Document images with source code:
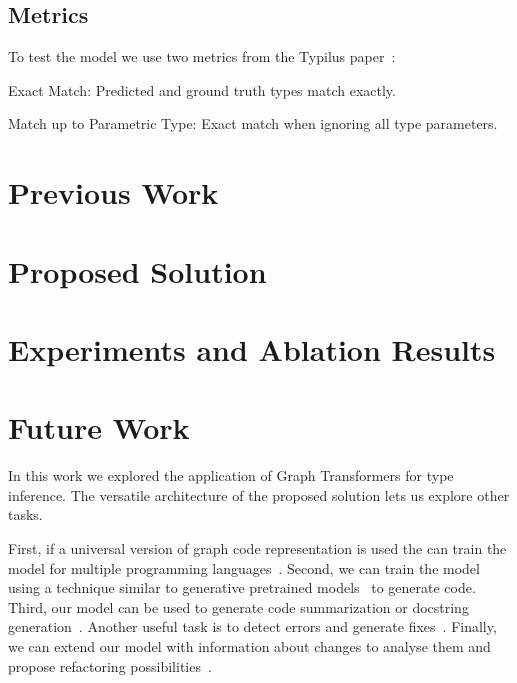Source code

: \documentclass[conference]{IEEEtran}
\begin{document}
\subsection{Metrics}\label{subsec:metrics}

To test the model we use two metrics from the Typilus paper~\cite{allamanis2020typilus}:

\begin{description}
    \item{Exact Match: Predicted and ground truth types match exactly.}
    \item{Match up to Parametric Type: Exact match when ignoring all type parameters.}
\end{description}

\section{Previous Work}\label{sec:previous-work}


\section{Proposed Solution}\label{sec:proposed-solution}


\section{Experiments and Ablation Results}\label{sec:experiment-results-and-ablation}


\section{Future Work}\label{sec:future-work}

In this work we explored the application of Graph Transformers for type inference.
The versatile architecture of the proposed solution lets us explore other tasks.

First, if a universal version of graph code representation is used the can train the model for multiple programming languages~\cite{wang_unified_2022}.
Second, we can train the model using a technique similar to generative pretrained models~\cite{radford_language_2019,brown_language_2020} to generate code.
Third, our model can be used to generate code summarization or docstring generation~\cite{barone_parallel_2017,liu_haconvgnn_2021}.
Another useful task is to detect errors and generate fixes~\cite{bhatia_automated_2016,fujimoto_addressing_2018,marginean_sapfix_2019}.
Finally, we can extend our model with information about changes to analyse them and propose refactoring possibilities~\cite{cabrera_lozoya_commit2vec_2021}.
\end{document}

* TASK GOAL
Copy all of the data above exactly. Leave out every picture.

* EXERCISE OUTPUT
Source code

: \documentclass[conference]{IEEEtran}
\begin{document}
\subsection{Metrics}\label{subsec:metrics}

To test the model we use two metrics from the Typilus paper~\cite{allamanis2020typilus}:

\begin{description}
    \item{Exact Match: Predicted and ground truth types match exactly.}
    \item{Match up to Parametric Type: Exact match when ignoring all type parameters.}
\end{description}

\section{Previous Work}\label{sec:previous-work}


\section{Proposed Solution}\label{sec:proposed-solution}


\section{Experiments and Ablation Results}\label{sec:experiment-results-and-ablation}


\section{Future Work}\label{sec:future-work}

In this work we explored the application of Graph Transformers for type inference.
The versatile architecture of the proposed solution lets us explore other tasks.

First, if a universal version of graph code representation is used the can train the model for multiple programming languages~\cite{wang_unified_2022}.
Second, we can train the model using a technique similar to generative pretrained models~\cite{radford_language_2019,brown_language_2020} to generate code.
Third, our model can be used to generate code summarization or docstring generation~\cite{barone_parallel_2017,liu_haconvgnn_2021}.
Another useful task is to detect errors and generate fixes~\cite{bhatia_automated_2016,fujimoto_addressing_2018,marginean_sapfix_2019}.
Finally, we can extend our model with information about changes to analyse them and propose refactoring possibilities~\cite{cabrera_lozoya_commit2vec_2021}.
\end{document}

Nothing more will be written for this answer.